As the foregoing illustrates, what is needed in the art are more effective techniques for implementing machine learning models, particularly in search engines and recommendation systems.
One embodiment of the present disclosure sets forth a computer-implemented method for training a machine learning model. The method includes generating a graph based on one or more semantic concepts associated with a plurality of entities and user engagement with the plurality of entities. The method further includes performing one or more operations to train an untrained machine learning model based on the graph to generate a trained machine learning model.
Other embodiments of the present disclosure include, without limitation, one or more computer-readable media including instructions for performing one or more aspects of the disclosed techniques as well as a computing device for performing one or more aspects of the disclosed techniques.
At least one technical advantage of the disclosed techniques relative to the prior art is that the disclosed techniques train a graph neural network to correctly learn both the relationships between entities and semantic concepts as well as co-engagement relationships. In particular, the graph neural network is able to capture graph relationships and spatial locality better than conventional machine learning models. The graph neural network is also inductive, meaning that the graph neural network does not need to be re-trained as often as conventional machine learning models in order to learn about new entities. Instead, the previously trained graph neural network can be used to encode new entities, with the encoding capturing both the semantic and co-engagement aspects of the entity without fully re-training the graph neural network. In addition, the disclosed techniques enable the graph neural network to be effectively trained by distributing the training across multiple processors, such as multiple GPUs. These technical advantages represent one or more technological improvements over prior art approaches.

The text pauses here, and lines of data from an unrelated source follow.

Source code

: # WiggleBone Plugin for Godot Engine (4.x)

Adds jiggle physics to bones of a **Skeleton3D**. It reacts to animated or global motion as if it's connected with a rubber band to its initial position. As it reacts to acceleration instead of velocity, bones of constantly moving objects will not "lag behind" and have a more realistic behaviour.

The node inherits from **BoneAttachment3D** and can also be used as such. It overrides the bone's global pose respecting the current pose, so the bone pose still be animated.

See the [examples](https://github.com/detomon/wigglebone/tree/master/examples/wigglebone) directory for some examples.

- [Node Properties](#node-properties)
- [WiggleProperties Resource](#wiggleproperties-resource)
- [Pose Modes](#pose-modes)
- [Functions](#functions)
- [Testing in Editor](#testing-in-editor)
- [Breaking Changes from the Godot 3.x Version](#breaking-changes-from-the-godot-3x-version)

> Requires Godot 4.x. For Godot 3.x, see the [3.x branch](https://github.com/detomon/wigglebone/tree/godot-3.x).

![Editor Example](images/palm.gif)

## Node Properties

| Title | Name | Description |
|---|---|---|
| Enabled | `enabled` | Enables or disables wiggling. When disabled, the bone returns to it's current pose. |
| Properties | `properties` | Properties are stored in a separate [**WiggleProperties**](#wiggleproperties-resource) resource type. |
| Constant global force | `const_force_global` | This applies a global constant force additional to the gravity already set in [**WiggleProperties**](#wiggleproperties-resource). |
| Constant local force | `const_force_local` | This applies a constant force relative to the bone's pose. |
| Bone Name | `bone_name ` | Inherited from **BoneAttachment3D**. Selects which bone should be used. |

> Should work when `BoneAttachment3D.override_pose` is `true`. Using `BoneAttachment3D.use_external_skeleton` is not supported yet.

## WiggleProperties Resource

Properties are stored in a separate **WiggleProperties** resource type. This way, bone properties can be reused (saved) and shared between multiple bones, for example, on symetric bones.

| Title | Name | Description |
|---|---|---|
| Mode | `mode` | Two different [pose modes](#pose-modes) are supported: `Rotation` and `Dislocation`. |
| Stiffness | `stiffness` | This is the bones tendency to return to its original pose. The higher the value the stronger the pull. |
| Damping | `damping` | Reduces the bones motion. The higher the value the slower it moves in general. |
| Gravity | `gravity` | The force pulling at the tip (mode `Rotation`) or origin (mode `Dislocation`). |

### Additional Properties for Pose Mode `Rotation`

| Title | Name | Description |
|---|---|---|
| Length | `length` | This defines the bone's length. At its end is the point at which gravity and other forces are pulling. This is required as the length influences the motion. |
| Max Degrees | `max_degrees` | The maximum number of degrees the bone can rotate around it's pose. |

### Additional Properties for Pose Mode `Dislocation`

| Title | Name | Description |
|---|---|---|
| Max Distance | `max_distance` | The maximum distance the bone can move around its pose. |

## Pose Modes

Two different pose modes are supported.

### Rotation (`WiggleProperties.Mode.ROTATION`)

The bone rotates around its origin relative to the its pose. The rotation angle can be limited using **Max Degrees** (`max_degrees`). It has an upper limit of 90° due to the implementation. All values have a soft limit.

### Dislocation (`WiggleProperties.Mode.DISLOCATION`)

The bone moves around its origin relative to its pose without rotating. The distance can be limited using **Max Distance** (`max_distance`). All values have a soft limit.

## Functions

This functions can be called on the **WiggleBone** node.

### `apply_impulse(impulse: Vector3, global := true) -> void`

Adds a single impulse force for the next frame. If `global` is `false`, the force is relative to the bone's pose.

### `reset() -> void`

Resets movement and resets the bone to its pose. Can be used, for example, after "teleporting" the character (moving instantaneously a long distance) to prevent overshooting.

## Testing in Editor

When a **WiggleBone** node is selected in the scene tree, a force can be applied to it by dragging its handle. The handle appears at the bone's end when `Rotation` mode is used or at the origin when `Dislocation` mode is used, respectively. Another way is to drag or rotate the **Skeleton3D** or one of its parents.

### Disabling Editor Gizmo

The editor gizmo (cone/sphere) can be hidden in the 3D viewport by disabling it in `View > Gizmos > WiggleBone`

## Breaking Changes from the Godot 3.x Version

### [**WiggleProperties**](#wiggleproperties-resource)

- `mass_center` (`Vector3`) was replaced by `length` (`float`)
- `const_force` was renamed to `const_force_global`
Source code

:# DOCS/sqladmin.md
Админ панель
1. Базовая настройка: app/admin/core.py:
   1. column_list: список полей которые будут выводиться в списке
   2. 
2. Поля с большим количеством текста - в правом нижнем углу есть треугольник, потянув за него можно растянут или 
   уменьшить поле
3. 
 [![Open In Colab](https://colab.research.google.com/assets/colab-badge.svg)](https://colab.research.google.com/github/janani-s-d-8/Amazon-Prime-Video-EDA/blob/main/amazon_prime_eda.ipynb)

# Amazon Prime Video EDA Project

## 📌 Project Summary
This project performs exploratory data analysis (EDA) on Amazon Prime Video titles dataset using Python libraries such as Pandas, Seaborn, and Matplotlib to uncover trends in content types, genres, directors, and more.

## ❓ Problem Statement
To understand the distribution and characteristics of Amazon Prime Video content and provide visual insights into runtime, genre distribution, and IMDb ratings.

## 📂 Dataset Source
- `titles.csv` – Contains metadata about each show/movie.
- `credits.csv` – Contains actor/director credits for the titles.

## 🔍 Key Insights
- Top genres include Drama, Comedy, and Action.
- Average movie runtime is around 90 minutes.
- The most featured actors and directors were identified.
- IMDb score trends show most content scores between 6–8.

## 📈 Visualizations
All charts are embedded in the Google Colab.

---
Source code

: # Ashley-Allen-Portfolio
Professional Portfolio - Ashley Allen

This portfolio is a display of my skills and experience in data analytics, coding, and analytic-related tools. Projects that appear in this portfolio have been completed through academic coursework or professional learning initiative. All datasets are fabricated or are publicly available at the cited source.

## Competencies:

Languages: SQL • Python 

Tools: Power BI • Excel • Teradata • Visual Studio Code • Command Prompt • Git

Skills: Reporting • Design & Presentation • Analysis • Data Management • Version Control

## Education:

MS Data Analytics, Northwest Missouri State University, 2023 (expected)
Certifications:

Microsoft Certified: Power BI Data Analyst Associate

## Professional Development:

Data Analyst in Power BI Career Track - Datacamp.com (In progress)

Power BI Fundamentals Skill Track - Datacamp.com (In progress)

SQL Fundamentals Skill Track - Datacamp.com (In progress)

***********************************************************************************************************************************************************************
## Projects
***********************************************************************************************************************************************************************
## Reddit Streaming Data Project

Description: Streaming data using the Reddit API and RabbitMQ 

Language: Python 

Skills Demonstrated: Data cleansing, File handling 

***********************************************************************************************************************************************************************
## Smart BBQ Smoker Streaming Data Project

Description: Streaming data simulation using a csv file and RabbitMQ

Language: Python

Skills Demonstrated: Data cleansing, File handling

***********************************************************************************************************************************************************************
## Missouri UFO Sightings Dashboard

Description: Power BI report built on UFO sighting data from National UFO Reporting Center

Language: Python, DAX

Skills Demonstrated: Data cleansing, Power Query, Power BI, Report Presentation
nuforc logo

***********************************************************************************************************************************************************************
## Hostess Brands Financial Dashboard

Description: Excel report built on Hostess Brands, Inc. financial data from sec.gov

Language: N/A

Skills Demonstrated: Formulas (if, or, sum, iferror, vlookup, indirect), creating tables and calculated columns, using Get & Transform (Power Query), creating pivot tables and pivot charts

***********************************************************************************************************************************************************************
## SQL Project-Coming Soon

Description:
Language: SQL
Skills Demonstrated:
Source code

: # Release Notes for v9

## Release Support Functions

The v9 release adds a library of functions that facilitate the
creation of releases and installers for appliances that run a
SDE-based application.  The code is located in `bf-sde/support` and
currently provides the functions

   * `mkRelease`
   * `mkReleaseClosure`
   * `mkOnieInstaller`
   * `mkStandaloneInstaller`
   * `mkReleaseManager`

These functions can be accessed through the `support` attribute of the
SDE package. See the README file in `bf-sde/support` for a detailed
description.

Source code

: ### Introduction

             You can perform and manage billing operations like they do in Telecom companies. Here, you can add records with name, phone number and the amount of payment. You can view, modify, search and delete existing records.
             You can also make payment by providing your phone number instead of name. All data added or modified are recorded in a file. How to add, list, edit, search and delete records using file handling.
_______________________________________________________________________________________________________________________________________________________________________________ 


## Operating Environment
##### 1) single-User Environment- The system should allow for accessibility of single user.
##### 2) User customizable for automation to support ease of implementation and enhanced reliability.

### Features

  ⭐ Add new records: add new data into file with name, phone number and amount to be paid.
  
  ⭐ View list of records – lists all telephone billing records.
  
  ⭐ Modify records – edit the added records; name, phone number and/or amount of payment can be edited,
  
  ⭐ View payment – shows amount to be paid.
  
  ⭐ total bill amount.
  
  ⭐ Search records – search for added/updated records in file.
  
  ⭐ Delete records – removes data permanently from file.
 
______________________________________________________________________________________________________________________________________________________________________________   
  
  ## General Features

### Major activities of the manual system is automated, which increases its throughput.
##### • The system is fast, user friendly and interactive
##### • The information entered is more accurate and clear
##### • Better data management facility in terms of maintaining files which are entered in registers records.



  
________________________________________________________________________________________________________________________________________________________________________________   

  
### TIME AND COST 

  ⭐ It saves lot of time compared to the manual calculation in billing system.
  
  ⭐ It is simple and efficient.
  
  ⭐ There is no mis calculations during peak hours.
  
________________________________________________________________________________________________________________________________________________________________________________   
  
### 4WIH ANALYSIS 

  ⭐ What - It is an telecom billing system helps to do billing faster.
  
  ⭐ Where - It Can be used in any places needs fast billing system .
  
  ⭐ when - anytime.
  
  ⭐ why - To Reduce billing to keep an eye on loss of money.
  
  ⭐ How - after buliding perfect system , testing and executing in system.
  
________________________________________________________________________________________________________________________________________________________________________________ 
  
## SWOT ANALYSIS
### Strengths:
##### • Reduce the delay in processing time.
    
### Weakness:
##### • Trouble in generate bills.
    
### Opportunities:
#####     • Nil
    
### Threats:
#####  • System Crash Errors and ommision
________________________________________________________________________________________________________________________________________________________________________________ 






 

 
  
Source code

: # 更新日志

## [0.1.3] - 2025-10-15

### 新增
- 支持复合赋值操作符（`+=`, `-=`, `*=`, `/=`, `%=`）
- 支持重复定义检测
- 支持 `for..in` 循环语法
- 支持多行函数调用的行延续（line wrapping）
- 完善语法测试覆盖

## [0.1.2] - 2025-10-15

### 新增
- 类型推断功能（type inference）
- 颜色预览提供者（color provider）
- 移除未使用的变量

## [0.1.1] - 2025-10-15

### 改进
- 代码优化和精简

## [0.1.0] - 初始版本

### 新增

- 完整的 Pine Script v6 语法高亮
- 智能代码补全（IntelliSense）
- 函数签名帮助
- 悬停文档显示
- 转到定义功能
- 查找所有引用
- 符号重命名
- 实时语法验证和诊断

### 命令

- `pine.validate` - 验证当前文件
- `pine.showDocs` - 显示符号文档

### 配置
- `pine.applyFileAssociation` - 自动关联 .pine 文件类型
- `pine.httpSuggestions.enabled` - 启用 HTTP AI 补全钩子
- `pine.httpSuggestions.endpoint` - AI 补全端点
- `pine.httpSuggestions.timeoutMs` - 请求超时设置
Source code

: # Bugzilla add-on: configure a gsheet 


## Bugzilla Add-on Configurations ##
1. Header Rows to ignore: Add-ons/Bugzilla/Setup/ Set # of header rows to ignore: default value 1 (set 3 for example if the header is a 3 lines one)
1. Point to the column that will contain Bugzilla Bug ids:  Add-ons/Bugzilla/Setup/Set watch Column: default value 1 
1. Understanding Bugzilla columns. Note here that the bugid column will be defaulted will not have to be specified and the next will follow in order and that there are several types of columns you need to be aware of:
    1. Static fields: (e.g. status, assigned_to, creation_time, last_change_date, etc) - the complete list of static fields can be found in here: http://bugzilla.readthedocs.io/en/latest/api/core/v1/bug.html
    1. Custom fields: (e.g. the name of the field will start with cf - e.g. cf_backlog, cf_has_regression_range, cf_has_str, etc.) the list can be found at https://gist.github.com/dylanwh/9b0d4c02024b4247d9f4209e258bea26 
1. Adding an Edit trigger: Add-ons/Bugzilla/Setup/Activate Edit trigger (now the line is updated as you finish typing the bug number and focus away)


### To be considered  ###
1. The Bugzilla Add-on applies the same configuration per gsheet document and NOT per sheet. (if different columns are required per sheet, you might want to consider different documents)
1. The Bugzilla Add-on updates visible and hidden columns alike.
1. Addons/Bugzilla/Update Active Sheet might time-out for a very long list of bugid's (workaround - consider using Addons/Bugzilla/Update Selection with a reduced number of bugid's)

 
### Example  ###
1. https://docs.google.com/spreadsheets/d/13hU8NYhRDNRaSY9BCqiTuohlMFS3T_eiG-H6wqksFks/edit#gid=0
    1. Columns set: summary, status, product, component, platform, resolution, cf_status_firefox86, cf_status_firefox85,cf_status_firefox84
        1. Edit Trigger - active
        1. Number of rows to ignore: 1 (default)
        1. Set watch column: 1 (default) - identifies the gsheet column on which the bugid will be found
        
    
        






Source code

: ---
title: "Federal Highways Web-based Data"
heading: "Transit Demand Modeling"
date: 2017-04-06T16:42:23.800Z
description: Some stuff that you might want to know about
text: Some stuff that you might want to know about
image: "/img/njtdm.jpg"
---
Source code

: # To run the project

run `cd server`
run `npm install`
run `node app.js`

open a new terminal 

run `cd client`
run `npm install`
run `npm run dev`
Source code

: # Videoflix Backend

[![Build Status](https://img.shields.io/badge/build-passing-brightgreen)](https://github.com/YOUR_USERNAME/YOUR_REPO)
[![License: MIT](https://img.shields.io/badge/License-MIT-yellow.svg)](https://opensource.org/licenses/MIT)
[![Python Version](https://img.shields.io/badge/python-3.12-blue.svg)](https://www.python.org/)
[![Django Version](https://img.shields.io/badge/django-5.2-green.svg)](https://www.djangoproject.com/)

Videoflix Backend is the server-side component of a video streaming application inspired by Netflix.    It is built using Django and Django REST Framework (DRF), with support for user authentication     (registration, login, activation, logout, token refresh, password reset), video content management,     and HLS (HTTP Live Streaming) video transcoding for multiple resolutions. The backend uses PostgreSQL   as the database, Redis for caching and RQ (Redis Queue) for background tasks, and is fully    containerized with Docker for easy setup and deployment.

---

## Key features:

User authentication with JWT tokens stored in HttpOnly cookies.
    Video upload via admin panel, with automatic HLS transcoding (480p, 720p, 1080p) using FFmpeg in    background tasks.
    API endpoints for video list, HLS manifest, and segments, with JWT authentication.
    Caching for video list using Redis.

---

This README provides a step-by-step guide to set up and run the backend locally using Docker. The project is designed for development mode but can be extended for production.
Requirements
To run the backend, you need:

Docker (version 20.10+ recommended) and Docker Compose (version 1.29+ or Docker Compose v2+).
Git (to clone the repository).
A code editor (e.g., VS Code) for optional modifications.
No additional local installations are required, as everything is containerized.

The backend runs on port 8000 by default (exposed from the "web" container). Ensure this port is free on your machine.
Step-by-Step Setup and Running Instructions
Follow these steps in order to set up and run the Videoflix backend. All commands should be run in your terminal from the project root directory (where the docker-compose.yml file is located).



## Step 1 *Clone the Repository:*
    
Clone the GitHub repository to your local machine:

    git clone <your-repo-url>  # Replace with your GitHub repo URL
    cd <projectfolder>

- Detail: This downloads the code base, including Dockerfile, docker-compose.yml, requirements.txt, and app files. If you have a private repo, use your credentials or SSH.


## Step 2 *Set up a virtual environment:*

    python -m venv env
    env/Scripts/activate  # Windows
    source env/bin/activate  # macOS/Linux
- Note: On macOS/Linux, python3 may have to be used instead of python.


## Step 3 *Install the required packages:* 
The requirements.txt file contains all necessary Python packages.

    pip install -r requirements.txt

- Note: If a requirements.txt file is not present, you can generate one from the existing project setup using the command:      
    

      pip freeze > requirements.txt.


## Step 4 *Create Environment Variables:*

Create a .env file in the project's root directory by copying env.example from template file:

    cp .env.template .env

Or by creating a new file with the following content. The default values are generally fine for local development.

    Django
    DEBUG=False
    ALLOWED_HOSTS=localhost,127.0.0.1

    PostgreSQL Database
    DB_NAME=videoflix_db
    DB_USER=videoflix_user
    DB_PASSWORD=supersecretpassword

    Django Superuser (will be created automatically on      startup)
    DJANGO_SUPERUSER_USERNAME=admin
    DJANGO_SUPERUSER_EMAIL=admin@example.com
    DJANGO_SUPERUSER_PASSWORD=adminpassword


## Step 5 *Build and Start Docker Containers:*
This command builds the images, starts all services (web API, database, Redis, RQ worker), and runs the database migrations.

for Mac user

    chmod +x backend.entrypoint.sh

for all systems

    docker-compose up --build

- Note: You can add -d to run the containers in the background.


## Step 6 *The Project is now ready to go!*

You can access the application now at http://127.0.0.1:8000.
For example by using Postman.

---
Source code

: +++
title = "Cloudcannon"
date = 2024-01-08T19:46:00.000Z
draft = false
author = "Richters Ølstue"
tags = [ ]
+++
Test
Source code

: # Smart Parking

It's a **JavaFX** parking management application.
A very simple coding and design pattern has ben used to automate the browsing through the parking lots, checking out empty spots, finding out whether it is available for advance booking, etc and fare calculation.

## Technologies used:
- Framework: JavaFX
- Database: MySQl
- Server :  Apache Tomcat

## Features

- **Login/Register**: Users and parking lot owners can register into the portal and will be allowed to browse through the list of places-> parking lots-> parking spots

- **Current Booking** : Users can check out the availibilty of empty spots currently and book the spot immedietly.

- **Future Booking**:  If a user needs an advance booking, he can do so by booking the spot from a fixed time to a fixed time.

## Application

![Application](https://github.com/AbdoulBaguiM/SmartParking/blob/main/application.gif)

So that the manner in which the above recited features of the present disclosure can be understood in detail, a more particular description of the disclosure, briefly summarized above, may be had by reference to embodiments, some of which are illustrated in the appended drawings. It is to be noted, however, that the appended drawings illustrate only typical embodiments of this disclosure and are therefore not to be considered limiting of its scope, for the disclosure may admit to other equally effective embodiments.
As described, conventional machine learning models are oftentimes used in search engines and recommendation systems. In such cases, the machine learning models can be trained to learn both the relationships between entities and semantic concepts and the co-engagement relationships between pairs of entities resulting from users engaging with both of the entities. However, machine learning models can have difficulty learning both the relationships between entities and semantic concepts and the co-engagement relationships. Oftentimes, conventional machine learning models either cannot learn the correct relationships, or a large model that includes an enormous number of parameters is required to learn those relationships. Large models can be computationally expensive to operate, both in terms of the computational resources and the time that are required to train and to execute such models.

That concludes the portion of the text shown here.